Cañonazos de ácido sulfúrico al aire para acabar con el calentamiento global

El descubridor del agujero de la capa de ozono propone un experimento para reflejar parte de la radiación solar en la atmósfera

ELPAIS.es

Un científico loco inventa un cañón con el que dispara paletadas de ácido sulfúrico a la atmósfera. Su intención es crear algo parecido a un "invierno nuclear"; los rayos de sol no podrán atravesar con tanta facilidad la capa de aire que recubre el planeta, lo que provocará que bajen las temperaturas. Este plan diabólico tiene en realidad un buen propósito: reducir el calentamiento terrestre. Y su responsable no es un chiflado: se llama Paul Crutzen, es premio Nóbel, y entre otras cosas acuñó el término "invierno nuclear" y descubrió el agujero en la capa de ozono.

Crutzen, de 72 años, ha propuesto un experimento para luchar contra el calentamiento global: lanzar azufre a la atmósfera para que los rayos solares se reflejen en la estratosfera.
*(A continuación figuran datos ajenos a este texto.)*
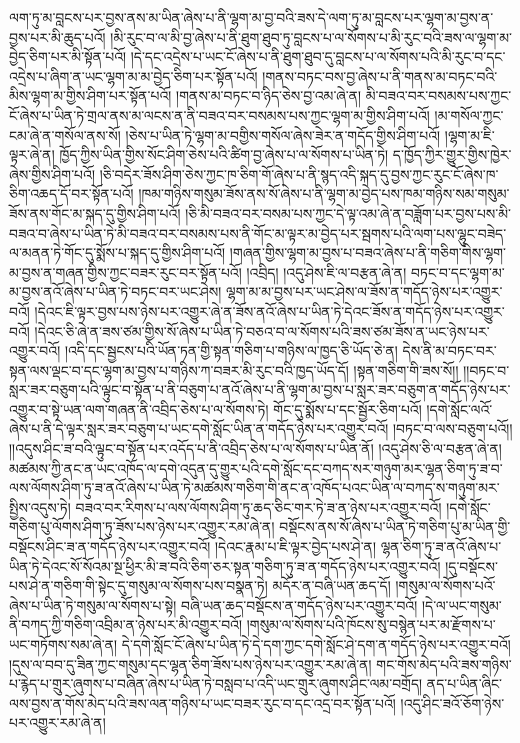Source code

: ལག་ཏུ་མ་བླངས་པར་བྱས་ནས་མ་ཡིན་ཞེས་པ་ནི་ལྷག་མ་བྱ་བའི་ཟས་དེ་ལག་ཏུ་མ་བླངས་པར་ལྷག་མ་བྱས་ན་བྱས་པར་མི་ཆུད་པའོ། །མི་རུང་བ་ལ་མི་བྱ་ཞེས་པ་ནི་ཐུག་ཐུབ་ཏུ་བླངས་པ་ལ་སོགས་པ་མི་རུང་བའི་ཟས་ལ་ལྷག་མ་བྱེད་ཅིག་པར་མི་སྟོན་པའོ། །དེ་དང་འདྲེས་པ་ཡང་ངོ་ཞེས་པ་ནི་ཐུག་ཐུབ་དུ་བླངས་པ་ལ་སོགས་པའི་མི་རུང་བ་དང་འདྲེས་པ་ཞིག་ན་ཡང་ལྷག་མ་མ་བྱེད་ཅིག་པར་སྟོན་པའོ། །གནས་བཏང་བས་བྱ་ཞེས་པ་ནི་གནས་མ་བཏང་བའི་མིས་ལྷག་མ་གྱིས་ཤིག་པར་སྟོན་པའོ། །གནས་མ་བཏང་བ་ཉིད་ཅེས་བྱ་འམ་ཞེ་ན། མི་བཟའ་བར་བསམས་པས་ཀྱང་ངོ་ཞེས་པ་ཡིན་ཏེ་གྲལ་ནས་མ་ལངས་ན་ནི་བཟའ་བར་བསམས་པས་ཀྱང་ལྷག་མ་གྱིས་ཤིག་པའོ། །མ་གསོལ་ཀྱང་ངམ་ཞེ་ན་གསོལ་ནས་སོ། །ཅེས་པ་ཡིན་ཏེ་ལྷག་མ་བགྱིས་གསོལ་ཞེས་ཟེར་ན་གདོད་གྱིས་ཤིག་པའོ། །ལྷག་མ་ཇི་ལྟར་ཞེ་ན། ཁྱོད་ཀྱིས་ཡིན་གྱིས་སོང་ཤིག་ཅེས་པའི་ཚིག་བྱ་ཞེས་པ་ལ་སོགས་པ་ཡིན་ཏེ། ད་ཁྱོད་ཀྱིར་གྱུར་གྱིས་ཁྱེར་ཞེས་གྱིས་ཤིག་པའོ། །ཅི་བདེར་ཟོས་ཤིག་ཅེས་ཀྱང་ཁ་ཅིག་གོ་ཞེས་པ་ནི་སྙད་འདི་སྐད་དུ་བྱས་ཀྱང་རུང་ངོ་ཞེས་ཁ་ཅིག་འཆད་དོ་བར་སྟོན་པའོ། །ཁམ་གཉིས་གསུམ་ཟོས་ནས་སོ་ཞེས་པ་ནི་ལྷག་མ་བྱེད་པས་ཁམ་གཉིས་སམ་གསུམ་ཟོས་ནས་གོང་མ་སྐད་དུ་གྱིས་ཤིག་པའོ། །ཅི་མི་བཟའ་བར་བསམ་པས་ཀྱང་དེ་ལྟ་འམ་ཞེ་ན་བཟློག་པར་བྱས་པས་མི་བཟའ་བ་ཞེས་པ་ཡིན་ཏེ་མི་བཟའ་བར་བསམས་པས་ནི་གོང་མ་ལྟར་མ་བྱེད་པར་སྦགས་པའི་ལག་པས་ལྷུང་བཟེད་ལ་མནན་ཏེ་གོང་དུ་སྨོས་པ་སྐད་དུ་གྱིས་ཤིག་པའོ། །གཞན་གྱིས་ལྷག་མ་བྱས་པ་བཟའ་ཞེས་པ་ནི་གཅིག་གིས་ལྷག་མ་བྱས་ན་གཞན་གྱིས་ཀྱང་བཟར་རུང་བར་སྟོན་པའོ། །འབྲིད། །འདུ་ཤེས་ཇི་ལ་བརྩན་ཞེ་ན། བཏང་བ་དང་ལྷག་མ་མ་བྱས་ནའོ་ཞེས་པ་ཡིན་ཏེ་བཏང་བར་ཡང་ཤེས། ལྷག་མ་མ་བྱས་པར་ཡང་ཤེས་ལ་ཟོས་ན་གདོད་ཉེས་པར་འགྱུར་བའོ། །དེའང་ཇི་ལྟར་བྱས་པས་ཉེས་པར་འགྱུར་ཞེ་ན་ཟོས་ནའོ་ཞེས་པ་ཡིན་ཏེ་དེའང་ཟོས་ན་གདོད་ཉེས་པར་འགྱུར་བའོ། །དེའང་ཅི་ཞེ་ན་ཟས་ཙམ་གྱིས་སོ་ཞེས་པ་ཡིན་ཏེ་བཅའ་བ་ལ་སོགས་པའི་ཟས་ཙམ་ཟོས་ན་ཡང་ཉེས་པར་འགྱུར་བའོ། །འདི་དང་སྦྱངས་པའི་ཡོན་ཏན་གྱི་སྟན་གཅིག་པ་གཉིས་ལ་ཁྱད་ཅི་ཡོད་ཅེ་ན། དེས་ནི་མ་བཏང་བར་སྟན་ལས་ལྡང་བ་དང་ལྷག་མ་བྱས་པ་གཉིས་ཀ་བཟར་མི་རུང་བའི་ཁྱད་ཡོད་དོ། །སྟན་གཅིག་གི་ཟས་སོ།། །།བཏང་བ་སླར་ཟར་བཅུག་པའི་ལྟུང་བ་སྟོན་པ་ནི་བཅུག་པ་ནའོ་ཞེས་པ་ནི་ལྷག་མ་བྱས་པ་སླར་ཟར་བཅུག་ན་གདོད་ཉེས་པར་འགྱུར་བ་སྟེ་ཡན་ལག་གཞན་ནི་འབྲིད་ཅེས་པ་ལ་སོགས་ཏེ། གོང་དུ་སྨོས་པ་དང་སྦྱོར་ཅིག་པའོ། །དགེ་སློང་ལའོ་ཞེས་པ་ནི་དེ་ལྟར་སླར་ཟར་བཅུག་པ་ཡང་དགེ་སློང་ཡིན་ན་གདོད་ཉེས་པར་འགྱུར་བའོ། །བཏང་བ་ལས་བཅུག་པའོ།། །།འདུས་ཤིང་ཟ་བའི་ལྟུང་བ་སྟོན་པར་འདོད་པ་ནི་འབྲིད་ཅེས་པ་ལ་སོགས་པ་ཡིན་ནོ། །འདུ་ཤེས་ཅི་ལ་བརྩན་ཞེ་ན། མཚམས་ཀྱི་ནང་ན་ཡང་འཁོད་ལ་དགེ་འདུན་དུ་གྱུར་པའི་དགེ་སློང་དང་བཀད་སར་གཉུག་མར་ལྷན་ཅིག་ཏུ་ཟ་བ་ལས་ལོགས་ཤིག་ཏུ་ཟ་ནའོ་ཞེས་པ་ཡིན་ཏེ་མཚམས་གཅིག་གི་ནང་ན་འཁོད་པའང་ཡིན་ལ་བཀད་ས་གཉུག་མར་སྤྱིས་འདུས་ཏེ། བཟའ་བར་རིགས་པ་ལས་ལོགས་ཤིག་ཏུ་ཆད་ཅིང་གར་ཏེ་ཟ་ན་ཉེས་པར་འགྱུར་བའོ། །དགེ་སློང་གཅིག་པུ་ལོགས་ཤིག་ཏུ་ཟོས་པས་ཉེས་པར་འགྱུར་རམ་ཞེ་ན། བསྡོངས་ནས་སོ་ཞེས་པ་ཡིན་ཏེ་གཅིག་པུ་མ་ཡིན་གྱི་བསྡོངས་ཤིང་ཟ་ན་གདོད་ཉེས་པར་འགྱུར་བའོ། །དེའང་རྣམ་པ་ཇི་ལྟར་བྱེད་པས་ཤེ་ན། ལྷན་ཅིག་ཏུ་ཟ་ནའོ་ཞེས་པ་ཡིན་ཏེ་དེའང་སོ་སོའམ་སྔ་ཕྱིར་མི་ཟ་བའི་ཅིག་ཅར་སྟན་གཅིག་ཏུ་ཟ་ན་གདོད་ཉེས་པར་འགྱུར་བའོ། །དུ་བསྡོངས་པས་ཤེ་ན་གཅིག་གི་སྟེང་དུ་གསུམ་ལ་སོགས་པས་བསྣན་ཏེ། མདོར་ན་བཞི་ཡན་ཆད་དོ། །གསུམ་ལ་སོགས་པའོ་ཞེས་པ་ཡིན་ཏེ་གསུམ་ལ་སོགས་པ་སྟེ། བཞི་ཡན་ཆད་བསྡོངས་ན་གདོད་ཉེས་པར་འགྱུར་བའོ། །དེ་ལ་ཡང་གསུམ་ནི་བཀད་ཀྱི་གཅིག་འབྲིམ་ན་ཉེས་པར་མི་འགྱུར་བའོ། །གསུམ་ལ་སོགས་པའི་ཁོངས་སུ་བསྙེན་པར་མ་རྫོགས་པ་ཡང་གཏོགས་སམ་ཞེ་ན། དེ་དགེ་སློང་ངོ་ཞེས་པ་ཡིན་ཏེ་དེ་དག་ཀྱང་དགེ་སློང་ཤེ་དག་ན་གདོད་ཉེས་པར་འགྱུར་བའོ། །དུས་ལ་བབ་དུ་ཟིན་ཀྱང་གསུམ་དང་ལྷན་ཅིག་ཟོས་པས་ཉེས་པར་འགྱུར་རམ་ཞེ་ན། གང་གོས་མེད་པའི་ཟས་གཉིས་པ་རྙེད་པ་གྲུར་ཞུགས་པ་བཞིན་ཞེས་པ་ཡིན་ཏེ་བསླབ་པ་འདི་ཡང་གྲུར་ཞུགས་ཤིང་ལམ་བགྲོད། ནད་པ་ཡིན་ཞིང་ལས་བྱས་ན་གོས་མེད་པའི་ཟས་ལན་གཉིས་པ་ཡང་བཟར་རུང་བ་དང་འདྲ་བར་སྟོན་པའོ། །འདུ་ཤིང་ཟའོ་ཅོག་ཉེས་པར་འགྱུར་རམ་ཞེ་ན།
La clave del asunto es el albedo, también conocido como efecto reflector, que tiene lugar en la atmósfera "porque el aire no es limpio, zumban en él partículas", lo que hace que un porcentaje de la radiación que incide sobre esa superficie se pierda.

Y es que la contaminación atmosférica también contribuye a enfriar el planeta, pues "las partículas reflectan una parte de los rayos solares", según explica el científico en el diario austriaco Der Standard. Surge así un dilema: "Si limpiamos el aire [de polución], la Tierra se calentaría". Es por eso que Crutzen quiere desplazar el campo de juego a la estratosfera.

Sería allí adonde lanzaría sulfuro de hidrógeno. Por oxidación se convertiría en dióxido de azufre, para formar después ácido sulfúrico. Este plan, que ya se le pasó por la cabeza a un científico ruso, Michael Budikow, en la década de los 70, no resultaría barato: costaría entre 25.000 y 50.000 millones de dólares al año. Eso sí, señala Crutzen: "Cuando el nivel del mar crezca varios metros [por culpa del calentamiento de la atmósfera], las pérdidas pueden sumar billones".

Lo que propone este científico ya sucede de forma natural de pascuas a ramos: cuando un volcán entra en erupción, también lanza azufre a la estratosfera: "Después de la erupción del Pinatubo (Filipinas) en 1991, la temperatura global descendió medio grado durante dos años y medio", señala Crutzen.

El científico recibió el premio Nóbel de Química en 1995 por su trabajo sobre el ozono en la estratosfera; en la actualidad trabaja en Austria como investigador invitado en el Instituto Internacional para el Análisis de Sistemas Aplicados.